LIVREM-ME DE MIM

“O poder de querer é a graça pela qual alguma coisa é propriamente capaz de ser. Este poder é propriamente o possível; aquele possível, cuja essência repousa no querer. É a partir deste querer que o ser é capaz de pensar.”

Martin Heidegger

Acordei de uma noite agitada. Amanheci nublada em cansaço e dúvidas... Seria mais um dia daqueles, porém senti que encontrara um refúgio: fingiria não me perceber...

Todos os últimos acontecimentos fervilhavam em minha mente: a zeladora que passou um mês sem entregar a correspondência por não saber meu nome; o síndico – locador e assediador - que me acusou de ser uma “mulher esperta” só porque pedi uma prestação de contas; a relação das constantes lutas sindicais com o trabalho rotineiro; a necessidade de procurar um novo apartamento...

- “Como eu ia saber que a Helena morava no 41?”

- “Você é uma “mulher esperta”, então entenda que sou proprietário de todos os apartamentos e faço o que quero...”

- “Como assim usa vários nomes? Como vou saber se estou entregando a correspondência para a pessoa certa...?”

- “Assembléia às 3 da tarde...”

- “O processo deverá estar pronto amanhã!”

- “A convenção sou eu!”

Quando passei pela portaria, a zeladora me cumprimentou com um sorriso inocente e afirmou que não havia correspondência. Enquanto abria a porta, arriscou inovar o assunto.

- “A senhora também usa nomes masculinos?”

Fingi não ter escutado a pergunta, já estava determinada a não acrescentar em meus pensamentos novas palavras e seqüências de idéias que criassem novas inquietações. A zeladora deveria conter sua curiosidade e entregar a correspondência no endereço indicado sem tanta hesitação.

Encontrei, no caminho, os diálogos que tanto marcaram meus últimos dias. Como não percebê-los se as palavras ecoavam em mim e forjavam meus movimentos? De repente, compreendi que os absurdos verbalizados ganhavam força e sustentavam a realidade que me tirava o sono. A manipulação das palavras...
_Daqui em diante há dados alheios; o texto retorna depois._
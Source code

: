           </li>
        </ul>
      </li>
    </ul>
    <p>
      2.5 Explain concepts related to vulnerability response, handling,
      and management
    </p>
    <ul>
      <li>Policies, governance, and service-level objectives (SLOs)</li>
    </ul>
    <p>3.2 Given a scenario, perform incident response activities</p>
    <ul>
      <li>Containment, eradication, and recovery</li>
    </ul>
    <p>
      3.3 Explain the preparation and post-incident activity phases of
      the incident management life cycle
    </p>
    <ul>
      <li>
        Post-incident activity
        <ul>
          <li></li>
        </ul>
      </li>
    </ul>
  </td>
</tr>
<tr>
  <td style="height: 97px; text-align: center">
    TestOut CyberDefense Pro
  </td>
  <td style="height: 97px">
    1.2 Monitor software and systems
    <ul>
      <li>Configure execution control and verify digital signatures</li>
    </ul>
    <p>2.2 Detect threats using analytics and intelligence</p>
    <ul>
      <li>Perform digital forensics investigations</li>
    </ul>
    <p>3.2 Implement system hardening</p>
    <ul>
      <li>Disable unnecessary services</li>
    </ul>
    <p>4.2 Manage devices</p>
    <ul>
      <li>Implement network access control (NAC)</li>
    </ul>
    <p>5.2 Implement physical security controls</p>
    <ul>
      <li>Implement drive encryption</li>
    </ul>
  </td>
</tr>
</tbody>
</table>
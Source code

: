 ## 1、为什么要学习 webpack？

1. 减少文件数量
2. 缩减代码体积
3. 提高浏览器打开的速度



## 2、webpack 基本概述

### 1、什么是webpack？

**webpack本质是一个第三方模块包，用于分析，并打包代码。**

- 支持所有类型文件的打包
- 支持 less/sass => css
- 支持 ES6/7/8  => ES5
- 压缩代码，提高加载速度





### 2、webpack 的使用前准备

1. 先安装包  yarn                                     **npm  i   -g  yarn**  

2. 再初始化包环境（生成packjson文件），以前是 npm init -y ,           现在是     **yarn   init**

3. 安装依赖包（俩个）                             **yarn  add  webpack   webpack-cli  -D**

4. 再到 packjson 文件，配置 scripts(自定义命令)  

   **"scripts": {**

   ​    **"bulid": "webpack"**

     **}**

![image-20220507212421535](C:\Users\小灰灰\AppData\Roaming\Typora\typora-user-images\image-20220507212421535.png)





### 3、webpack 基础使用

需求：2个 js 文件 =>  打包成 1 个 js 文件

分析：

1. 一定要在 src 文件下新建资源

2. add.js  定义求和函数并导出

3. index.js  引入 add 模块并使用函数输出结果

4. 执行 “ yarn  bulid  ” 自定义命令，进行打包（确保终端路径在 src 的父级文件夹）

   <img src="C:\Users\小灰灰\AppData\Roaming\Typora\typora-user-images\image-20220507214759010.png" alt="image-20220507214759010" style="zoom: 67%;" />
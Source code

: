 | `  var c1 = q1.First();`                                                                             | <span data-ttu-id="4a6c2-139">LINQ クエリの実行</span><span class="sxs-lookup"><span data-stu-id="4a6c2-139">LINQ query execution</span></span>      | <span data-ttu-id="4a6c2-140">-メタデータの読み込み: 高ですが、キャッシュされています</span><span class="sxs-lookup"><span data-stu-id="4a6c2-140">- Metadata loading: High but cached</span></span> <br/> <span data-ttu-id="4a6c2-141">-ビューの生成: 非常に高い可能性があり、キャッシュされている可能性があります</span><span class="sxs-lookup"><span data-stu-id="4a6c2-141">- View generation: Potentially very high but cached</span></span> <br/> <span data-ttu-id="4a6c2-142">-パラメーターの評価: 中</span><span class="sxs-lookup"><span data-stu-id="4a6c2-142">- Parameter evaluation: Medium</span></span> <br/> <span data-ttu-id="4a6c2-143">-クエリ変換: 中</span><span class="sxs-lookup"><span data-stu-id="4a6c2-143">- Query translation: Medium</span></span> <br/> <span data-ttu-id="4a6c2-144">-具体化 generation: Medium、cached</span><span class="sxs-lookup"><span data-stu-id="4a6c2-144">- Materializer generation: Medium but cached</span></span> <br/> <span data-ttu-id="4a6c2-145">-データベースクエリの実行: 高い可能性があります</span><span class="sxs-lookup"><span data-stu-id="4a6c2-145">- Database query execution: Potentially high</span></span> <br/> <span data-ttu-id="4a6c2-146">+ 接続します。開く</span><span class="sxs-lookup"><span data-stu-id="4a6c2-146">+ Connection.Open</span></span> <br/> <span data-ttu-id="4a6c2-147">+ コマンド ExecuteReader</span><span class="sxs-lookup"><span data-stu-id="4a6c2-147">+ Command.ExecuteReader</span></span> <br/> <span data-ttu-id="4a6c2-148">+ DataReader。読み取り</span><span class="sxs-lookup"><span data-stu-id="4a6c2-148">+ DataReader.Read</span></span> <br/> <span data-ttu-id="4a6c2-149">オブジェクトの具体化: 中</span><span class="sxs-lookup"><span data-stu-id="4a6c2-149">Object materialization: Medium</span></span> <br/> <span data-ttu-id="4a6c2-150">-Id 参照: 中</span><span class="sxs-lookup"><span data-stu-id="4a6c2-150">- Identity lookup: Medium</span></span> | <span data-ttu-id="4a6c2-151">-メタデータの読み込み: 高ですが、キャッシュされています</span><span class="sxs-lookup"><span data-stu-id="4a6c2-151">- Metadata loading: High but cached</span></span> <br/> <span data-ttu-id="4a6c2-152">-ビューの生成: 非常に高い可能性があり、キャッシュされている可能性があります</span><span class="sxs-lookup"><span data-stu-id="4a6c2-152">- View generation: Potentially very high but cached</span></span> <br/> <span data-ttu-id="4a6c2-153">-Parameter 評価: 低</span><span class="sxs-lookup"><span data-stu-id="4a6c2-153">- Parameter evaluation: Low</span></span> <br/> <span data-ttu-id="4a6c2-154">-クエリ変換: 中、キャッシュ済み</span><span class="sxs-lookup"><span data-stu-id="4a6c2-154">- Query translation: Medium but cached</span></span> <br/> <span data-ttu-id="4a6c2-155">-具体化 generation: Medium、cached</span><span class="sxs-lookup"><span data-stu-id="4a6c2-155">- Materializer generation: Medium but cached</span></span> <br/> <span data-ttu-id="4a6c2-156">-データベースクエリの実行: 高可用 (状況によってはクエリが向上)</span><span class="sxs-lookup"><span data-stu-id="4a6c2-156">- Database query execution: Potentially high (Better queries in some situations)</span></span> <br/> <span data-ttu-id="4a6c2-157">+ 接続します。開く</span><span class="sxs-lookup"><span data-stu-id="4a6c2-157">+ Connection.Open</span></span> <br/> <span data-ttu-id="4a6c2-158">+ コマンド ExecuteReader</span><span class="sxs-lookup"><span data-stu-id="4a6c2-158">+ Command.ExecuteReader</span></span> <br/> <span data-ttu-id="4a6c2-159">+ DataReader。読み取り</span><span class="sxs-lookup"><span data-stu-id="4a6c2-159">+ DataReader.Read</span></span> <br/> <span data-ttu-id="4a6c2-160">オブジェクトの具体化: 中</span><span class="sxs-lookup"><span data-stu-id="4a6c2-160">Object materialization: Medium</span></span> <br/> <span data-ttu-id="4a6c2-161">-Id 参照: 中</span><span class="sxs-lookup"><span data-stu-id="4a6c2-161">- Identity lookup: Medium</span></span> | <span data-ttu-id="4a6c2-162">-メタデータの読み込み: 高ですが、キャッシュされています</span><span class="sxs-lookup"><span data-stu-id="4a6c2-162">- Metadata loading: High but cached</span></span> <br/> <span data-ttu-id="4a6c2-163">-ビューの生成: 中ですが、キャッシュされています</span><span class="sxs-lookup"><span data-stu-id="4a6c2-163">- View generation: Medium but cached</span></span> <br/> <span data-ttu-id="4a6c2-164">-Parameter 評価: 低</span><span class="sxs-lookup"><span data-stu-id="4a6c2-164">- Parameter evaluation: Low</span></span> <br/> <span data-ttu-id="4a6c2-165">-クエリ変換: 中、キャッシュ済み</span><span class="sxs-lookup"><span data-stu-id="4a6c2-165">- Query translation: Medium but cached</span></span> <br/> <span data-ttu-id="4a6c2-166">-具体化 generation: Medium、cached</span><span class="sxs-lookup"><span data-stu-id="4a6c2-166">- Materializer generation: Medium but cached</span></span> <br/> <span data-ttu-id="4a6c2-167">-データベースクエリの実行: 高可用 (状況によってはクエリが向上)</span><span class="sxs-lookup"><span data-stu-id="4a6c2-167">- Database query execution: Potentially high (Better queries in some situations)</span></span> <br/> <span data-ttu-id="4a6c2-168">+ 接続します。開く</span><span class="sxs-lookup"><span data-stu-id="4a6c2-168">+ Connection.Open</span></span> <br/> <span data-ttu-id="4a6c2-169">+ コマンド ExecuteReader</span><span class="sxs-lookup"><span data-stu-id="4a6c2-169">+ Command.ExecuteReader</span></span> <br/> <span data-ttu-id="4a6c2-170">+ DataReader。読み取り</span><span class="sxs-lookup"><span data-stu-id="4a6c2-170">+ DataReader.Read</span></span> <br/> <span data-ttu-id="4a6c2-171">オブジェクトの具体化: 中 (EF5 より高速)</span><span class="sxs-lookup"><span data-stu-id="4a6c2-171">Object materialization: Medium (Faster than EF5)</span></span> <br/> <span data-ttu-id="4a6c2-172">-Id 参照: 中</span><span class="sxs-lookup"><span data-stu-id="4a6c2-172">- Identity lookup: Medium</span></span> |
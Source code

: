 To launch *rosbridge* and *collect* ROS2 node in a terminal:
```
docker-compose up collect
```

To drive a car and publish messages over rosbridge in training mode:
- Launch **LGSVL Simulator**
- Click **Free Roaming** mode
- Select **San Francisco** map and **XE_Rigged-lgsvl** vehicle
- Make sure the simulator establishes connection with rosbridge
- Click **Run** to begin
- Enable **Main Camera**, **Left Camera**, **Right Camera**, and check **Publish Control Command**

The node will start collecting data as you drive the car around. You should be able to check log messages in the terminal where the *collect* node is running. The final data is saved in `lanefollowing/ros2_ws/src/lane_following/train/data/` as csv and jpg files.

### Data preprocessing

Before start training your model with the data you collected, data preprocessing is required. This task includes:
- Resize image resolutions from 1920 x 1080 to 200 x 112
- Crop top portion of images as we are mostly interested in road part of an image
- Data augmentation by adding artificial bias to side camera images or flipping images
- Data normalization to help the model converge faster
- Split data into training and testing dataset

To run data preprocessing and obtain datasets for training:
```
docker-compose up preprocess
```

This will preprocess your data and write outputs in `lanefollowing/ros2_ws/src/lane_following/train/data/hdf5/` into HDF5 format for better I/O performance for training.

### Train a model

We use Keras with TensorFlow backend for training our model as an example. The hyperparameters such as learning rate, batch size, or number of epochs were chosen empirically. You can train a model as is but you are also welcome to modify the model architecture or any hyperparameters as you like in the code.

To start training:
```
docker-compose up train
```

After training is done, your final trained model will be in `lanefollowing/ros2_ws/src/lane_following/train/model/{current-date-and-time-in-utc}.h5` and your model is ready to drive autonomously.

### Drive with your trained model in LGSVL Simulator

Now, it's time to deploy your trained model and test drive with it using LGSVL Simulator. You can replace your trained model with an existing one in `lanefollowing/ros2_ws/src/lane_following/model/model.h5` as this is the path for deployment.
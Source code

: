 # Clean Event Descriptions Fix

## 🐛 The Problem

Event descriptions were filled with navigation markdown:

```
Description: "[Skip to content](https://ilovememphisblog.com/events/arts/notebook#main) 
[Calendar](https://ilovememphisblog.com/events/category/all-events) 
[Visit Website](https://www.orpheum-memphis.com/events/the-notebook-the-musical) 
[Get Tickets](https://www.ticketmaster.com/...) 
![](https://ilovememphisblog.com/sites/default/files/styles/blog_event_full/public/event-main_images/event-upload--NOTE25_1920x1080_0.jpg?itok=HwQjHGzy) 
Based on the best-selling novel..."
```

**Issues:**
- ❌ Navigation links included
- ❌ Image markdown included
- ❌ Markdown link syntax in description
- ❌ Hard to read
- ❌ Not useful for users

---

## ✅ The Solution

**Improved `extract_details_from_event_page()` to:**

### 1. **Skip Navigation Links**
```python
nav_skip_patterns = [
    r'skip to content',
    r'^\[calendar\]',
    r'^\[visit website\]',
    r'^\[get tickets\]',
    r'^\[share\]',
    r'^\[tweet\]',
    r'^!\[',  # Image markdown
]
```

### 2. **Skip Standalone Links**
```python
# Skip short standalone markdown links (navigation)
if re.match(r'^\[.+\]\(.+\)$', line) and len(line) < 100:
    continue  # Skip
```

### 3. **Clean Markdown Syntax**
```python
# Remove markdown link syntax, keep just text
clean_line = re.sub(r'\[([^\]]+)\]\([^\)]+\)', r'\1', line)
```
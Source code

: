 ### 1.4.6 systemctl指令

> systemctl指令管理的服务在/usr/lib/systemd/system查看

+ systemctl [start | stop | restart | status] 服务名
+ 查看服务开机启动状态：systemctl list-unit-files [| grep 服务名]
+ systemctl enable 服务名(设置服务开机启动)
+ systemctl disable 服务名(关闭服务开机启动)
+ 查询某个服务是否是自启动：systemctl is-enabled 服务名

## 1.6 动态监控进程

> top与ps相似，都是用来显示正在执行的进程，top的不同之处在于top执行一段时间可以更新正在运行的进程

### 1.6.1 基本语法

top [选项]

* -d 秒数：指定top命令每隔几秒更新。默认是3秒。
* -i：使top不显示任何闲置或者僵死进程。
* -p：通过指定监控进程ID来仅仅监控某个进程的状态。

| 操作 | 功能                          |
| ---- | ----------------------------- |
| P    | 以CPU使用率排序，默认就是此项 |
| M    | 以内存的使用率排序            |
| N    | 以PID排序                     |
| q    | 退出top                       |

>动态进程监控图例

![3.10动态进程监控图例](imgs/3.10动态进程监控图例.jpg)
- “Paralisação de 48 horas.”

- “Mas a senhora tem certeza de que esta correspondência é sua? E se for para outra Helena?”

- “Se você marcar reunião, eu não vou... Não quero ver os moradores discutindo...”

- “Não esqueça a panfletagem. É importante informar a população...”

- “O processo já está pronto?”

- “Mais 48 horas...”

O trajeto cotidiano é preenchido pelas funções de síndicos, zeladoras, sindicalistas e funcionários... As expressões ganham força em cada perfil que passa. Alguns perguntam meu nome, outros afirmam ser proprietários... A população é mantida informada de seus desconhecimentos e o processo me espera com os bilhetinhos do chefe...

- “Faço o que quero, sou síndico e proprietário...”

Observo a mulher de olhos tristes caminhando em minha direção como todos os dias - ombros caídos e passos lentos. Olho para o chão e continuo a marcha. Finjo não perceber meus passos. As palavras ainda sussurram as inquietações, assombram-me com as sombras dos seus proprietários e zeladores. Mas não me deixo descompassar e, com a cabeça baixa, aproximo-me da senhora que nunca retribuiu meus cumprimentos, nunca perguntou meu nome ou me chamou de “mulher esperta”.

Quando percebo sua sombra perto, levanto rapidamente a cabeça e, com o olhar fixo no horizonte, falo pausadamente:

- “Livrem-me de mim!”

A senhora esboça um sorriso espontâneo. Não posso olhar diretamente, mas sinto que, apesar da brevidade de seu relaxamento facial e do leve brilho do olhar tão entristecido, as palavras se tornam fortes em seu dia e podem até ser um ponto para reflexão ou divertimento.

Como ela administrará minha atitude? Será que zelará pela minha suposta sanidade? Ou apenas me julgará como costumamos fazer sem grandes questionamentos?

“A moça de passos apressados fala sozinha...”, “Será que é louca?”, “Ou também tem problemas?”... Ela, certamente, intercalará pensamentos durante sua jornada, distraindo-se de seus conflitos diários.

Será uma refém de novos sorrisos, talvez até liberte alguma alegria da expressão lacônica de seu olhar.

O significado das novas palavras ganha força no horizonte. Talvez seja uma verve metafísica ou apenas um desabafo... Mas consigo esquecer as articulações possíveis das palavras que me assombram e compreender que minha presença é importante para manipular a percepção de minha liberdade de mim.

- “Paralisação por tempo indeterminado!”

- “E o processo?”

Desfaço algumas nuvens com novas perspectivas. Crio palavras e nomes... Não quero ser privada de significado e condenada a me dissimular em própria carcereira nas correntes de palavras alheias!